Investissements colossaux.
Les parts revenant au nucléaire devraient reculer
- les trois quarts de la puissance nucléaire installée en Europe devraient
être définitivement arrêtés à l'horizon 2030 - et les sources d'énergie
renouvelables demeurer ce qu'elles sont peu ou prou aujourd'hui :
marginales. Si l'AIE estime que les ressources que renferme la Terre sont
plus que suffisantes pour répondre à la demande jusqu'en 2030, elle rappelle
que les investissements cumulés nécessaires seront littéralement colossaux :
entre 2003 et 2030, 16.000 milliards de dollars devront être investis (dont
62 % iront financer la génération et la distribution d'électricité), soit
568 milliards de dollars par an ! L'AIE pousse un autre cri d'alarme : "Si
les politiques publiques demeurent inchangées, les émissions de dioxyde de
carbone liées à l'énergie augmenteront plus vite que la consommation
d'énergie." Les émissions de CO2 devraient ainsi dépasser en 2030 de plus de
60 % leur niveau actuel et plus des deux tiers de cette augmentation seront
le fait des pays en développement, gros consommateurs de charbon et
progressivement de plus en plus de pétrole.

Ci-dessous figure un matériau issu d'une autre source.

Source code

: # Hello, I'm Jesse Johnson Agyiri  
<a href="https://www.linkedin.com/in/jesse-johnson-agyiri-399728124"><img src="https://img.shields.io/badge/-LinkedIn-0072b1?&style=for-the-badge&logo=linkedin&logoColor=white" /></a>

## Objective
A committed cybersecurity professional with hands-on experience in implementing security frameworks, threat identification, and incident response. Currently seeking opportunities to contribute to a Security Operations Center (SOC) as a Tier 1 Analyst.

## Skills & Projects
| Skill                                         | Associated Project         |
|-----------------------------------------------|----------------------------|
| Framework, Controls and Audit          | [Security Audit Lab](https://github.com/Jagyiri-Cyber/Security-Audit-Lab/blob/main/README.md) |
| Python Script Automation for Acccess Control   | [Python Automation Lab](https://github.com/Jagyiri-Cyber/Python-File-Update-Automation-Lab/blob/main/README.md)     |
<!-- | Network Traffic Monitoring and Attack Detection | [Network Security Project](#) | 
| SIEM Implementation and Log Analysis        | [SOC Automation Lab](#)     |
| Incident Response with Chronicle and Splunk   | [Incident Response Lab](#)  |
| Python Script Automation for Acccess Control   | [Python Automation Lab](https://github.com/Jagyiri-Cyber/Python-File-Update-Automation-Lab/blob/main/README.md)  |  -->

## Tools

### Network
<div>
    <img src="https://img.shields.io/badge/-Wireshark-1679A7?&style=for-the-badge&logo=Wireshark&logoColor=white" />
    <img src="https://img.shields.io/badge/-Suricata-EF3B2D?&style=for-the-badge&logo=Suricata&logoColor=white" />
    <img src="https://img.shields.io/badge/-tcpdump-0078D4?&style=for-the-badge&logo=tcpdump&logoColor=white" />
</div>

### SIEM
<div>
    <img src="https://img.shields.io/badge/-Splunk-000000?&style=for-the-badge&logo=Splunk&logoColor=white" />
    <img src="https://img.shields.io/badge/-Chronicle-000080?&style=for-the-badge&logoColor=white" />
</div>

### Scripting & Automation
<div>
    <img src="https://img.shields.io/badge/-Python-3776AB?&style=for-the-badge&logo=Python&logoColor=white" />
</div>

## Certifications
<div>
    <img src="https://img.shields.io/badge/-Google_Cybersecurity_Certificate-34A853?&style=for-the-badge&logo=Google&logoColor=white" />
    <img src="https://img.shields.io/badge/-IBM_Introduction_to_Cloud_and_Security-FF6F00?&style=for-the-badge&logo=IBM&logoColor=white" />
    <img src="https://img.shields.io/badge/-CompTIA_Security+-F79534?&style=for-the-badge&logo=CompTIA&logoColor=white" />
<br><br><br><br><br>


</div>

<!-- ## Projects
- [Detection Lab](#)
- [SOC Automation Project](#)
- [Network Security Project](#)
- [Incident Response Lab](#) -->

Mais à ce tableau plutôt alarmant, l'AIE oppose un "scénario alternatif" et
lance un cri d'alarme aux gouvernements pour les mobiliser. A l'heure où le
protocole de Kyoto va entrer en vigueur malgré l'absence des Etats-Unis, le
"plan B" définit un "avenir énergétique plus efficient et plus respectueux
de l'environnement" à condition que les Etats appliquent les politiques et
les mesures envisagées actuellement. Il vise une demande mondiale inférieure
de quelque 10 % en 2030 à celle du scénario de référence.

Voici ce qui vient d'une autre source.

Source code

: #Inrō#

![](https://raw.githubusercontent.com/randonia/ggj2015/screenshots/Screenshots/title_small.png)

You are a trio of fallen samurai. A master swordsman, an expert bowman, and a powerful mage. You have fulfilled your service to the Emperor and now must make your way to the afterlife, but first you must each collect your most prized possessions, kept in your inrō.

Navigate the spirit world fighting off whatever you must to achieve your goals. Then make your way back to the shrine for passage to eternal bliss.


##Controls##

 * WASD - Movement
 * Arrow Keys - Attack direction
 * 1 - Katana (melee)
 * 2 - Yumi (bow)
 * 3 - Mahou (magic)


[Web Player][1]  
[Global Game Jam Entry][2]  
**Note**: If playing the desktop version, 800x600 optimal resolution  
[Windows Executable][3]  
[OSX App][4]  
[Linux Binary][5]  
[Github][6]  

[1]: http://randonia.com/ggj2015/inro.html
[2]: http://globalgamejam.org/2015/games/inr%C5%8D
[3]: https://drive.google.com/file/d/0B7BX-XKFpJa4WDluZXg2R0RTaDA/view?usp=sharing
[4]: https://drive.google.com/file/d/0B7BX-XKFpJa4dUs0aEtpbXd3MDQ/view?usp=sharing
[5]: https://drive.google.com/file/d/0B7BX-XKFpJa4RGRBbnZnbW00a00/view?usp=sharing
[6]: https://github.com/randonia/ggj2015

A cette date, la demande de pétrole serait notamment en baisse de 11 % (-
12,8 millions de barils par jour) à condition notamment que les pays de
l'OCDE adoptent des mesures plus rigoureuses pour réduire la consommation de
carburants. Les Etats-Unis, qui taxent très peu essence et diesel (environ
10 cents par litre pour le super sans plomb) et produisent des voitures et
des 4x4 toujours plus gourmands, sont pointés du doigt. Les pays en
développement sont appelés à "accélérer la diffusion de véhicules plus
économes". La demande de charbon pourrait être réduite de 24 % en 2030, soit
la consommation de la Chine et de l'Inde réunies aujourd'hui. Celle de gaz
serait en recul de 10 %.
Utilisation plus rationnelle
Dans le cadre de ce modèle alternatif, les
émissions de CO2 seraient inférieures de 16 % à celles du scénario de
référence, soit la somme des émissions actuelles des Etats-Unis et du
Canada. "Plus de la moitié de la réduction des émissions serait attribuable
à une utilisation plus rationnelle de l'énergie dans les véhicules, les
appareils électroménagers, l'éclairage et l'industrie." L'AIE reconnaît que
ce plan B a un coût marginal, notamment dans le secteur électrique : les
prix augmenteraient ainsi par exemple de 12 % dans l'Union européenne.